For all of these problems, the proposed method outperforms all other algorithms in the literature, originated from more than 200 past research articles, and yields solutions that are less than 0.5% from the best solutions ever known in all past research. Several of the data sets used in our experiments are directly issued from real-life application cases. Hence, it appears that generality does not necessarily impede efficiency. From a practical application standpoint, UHGS stands out as the first general-purpose solver to be state-of-the-art in the academic literature, validated on numerous problem benchmarks, and quickly applicable to new industrial settings.

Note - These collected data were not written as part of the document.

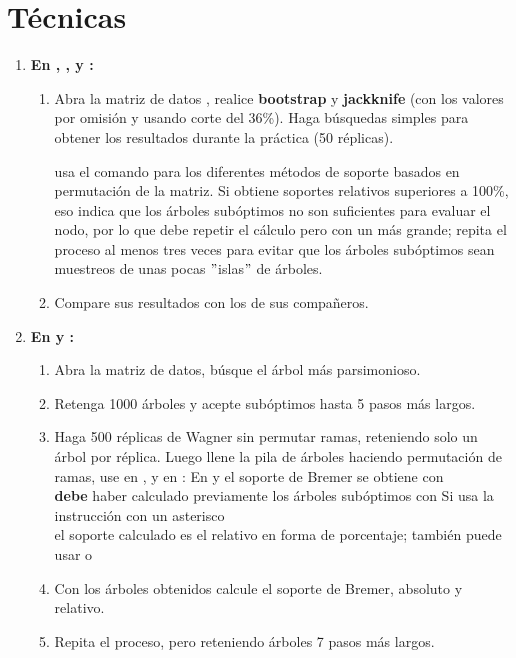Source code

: 

\section*{T\'ecnicas}

\begin{enumerate}
\item \textbf{En , ,  y :}
	\begin{enumerate}
		\item   Abra la matriz de datos , realice \textbf{bootstrap} y \textbf{jackknife} (con los valores por omisi\'on y usando corte del 36\%). Haga b\'usquedas simples para obtener los resultados durante la pr\'actica (50 r\'eplicas). 

		 usa el comando  para los diferentes m\'etodos de soporte basados en permutaci\'on de la matriz. Si obtiene soportes relativos superiores a 100\%, eso indica que los \'arboles sub\'optimos no son suficientes para evaluar el nodo, por lo que debe repetir el c\'alculo pero con un  m\'as grande; repita el proceso al menos tres veces para evitar que los \'arboles sub\'optimos sean muestreos de unas pocas $"$islas$"$ de \'arboles.

		\item Compare sus resultados con los de sus compa\~neros. 
	\end{enumerate}

\item \textbf{En  y :}
	\begin{enumerate}
		\item  Abra la matriz de datos, b\'usque el \'arbol m\'as parsimonioso.\\
		\item Retenga 1000 \'arboles y acepte sub\'optimos hasta  5 pasos m\'as largos. 
		\item Haga 500 r\'eplicas de Wagner sin permutar ramas, reteniendo solo un \'arbol por r\'eplica. Luego llene la pila de \'arboles haciendo permutaci\'on de ramas, use  en , y en : 
		En  y  el soporte de Bremer se obtiene con \\
		\textbf{debe} haber calculado previamente los \'arboles  sub\'optimos con 
		Si usa la instrucci\'on con un asterisco \\
		el soporte calculado es el relativo en forma de porcentaje; tambi\'en puede usar \cmd{bsupport [;} o \cmd{bsupport ];}
		\item Con los \'arboles obtenidos calcule el soporte de Bremer, absoluto y relativo.\\
		\item Repita el proceso, pero reteniendo \'arboles 7 pasos m\'as largos.\\
	\end{enumerate}


\end{enumerate}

Combinatorial Optimization

Searching for a shortest path, building itineraries or schedules, packing objects in a 2D space are all tasks which we solve on a daily basis, in a manner that is sufficient for our needs. Yet, these problems are called "combinatorial problems", since the number of possible solutions becomes rapidly huge when the problem size -- number of locations to visit, tasks to operate, or objects to fit -- grows. For example, the number of possible sequences (permutations) for visiting 80 places is 1 x 2 x 3 x 4 x ... x 80, a number with more than 118 zeroes, much bigger than the estimated number of atoms in the visible universe.

QM picture

The fast development of algorithmic complexity theory, since the 1970s, led to a new insights on a wide family of combinatorial optimization problems called "Nondeterministic Polynomial time" (NP). A simplistic but telling description of these problems is that it is rather easy to verify a solution, but possibly very difficult to find it. Such NP problems arise everywhere, from logistic applications, portfolio selection in finance, production scheduling, design of airplanes trajectories, emergency relief, beam optimization in cancer therapy, design of CPUs, among other. Up to this date, the existence of efficient polynomial algorithms (for which the computational time is smaller than a polynomial function of the problem size) for NP-problems is a famous open research question, listed as one of the millennium prize problems and worth 1.000.000$ for the individual that can solve it. A positive answer is rarely envisaged. Yet, this does not means that any effort focused on better solving this problem is in vain, but rather that exact methods for these problems are bound to be inadequate for some problems of large size.

In the industrial world, in presence of complex and huge system, solving these large NP problems in an efficient manner is often critical task. To that extent, my colleagues and I have developed a large array of heuristic methods, which can produce possibly non-optimal but usually high-quality solutions for many important combinatorial optimization problems, and especially vehicle routing problems.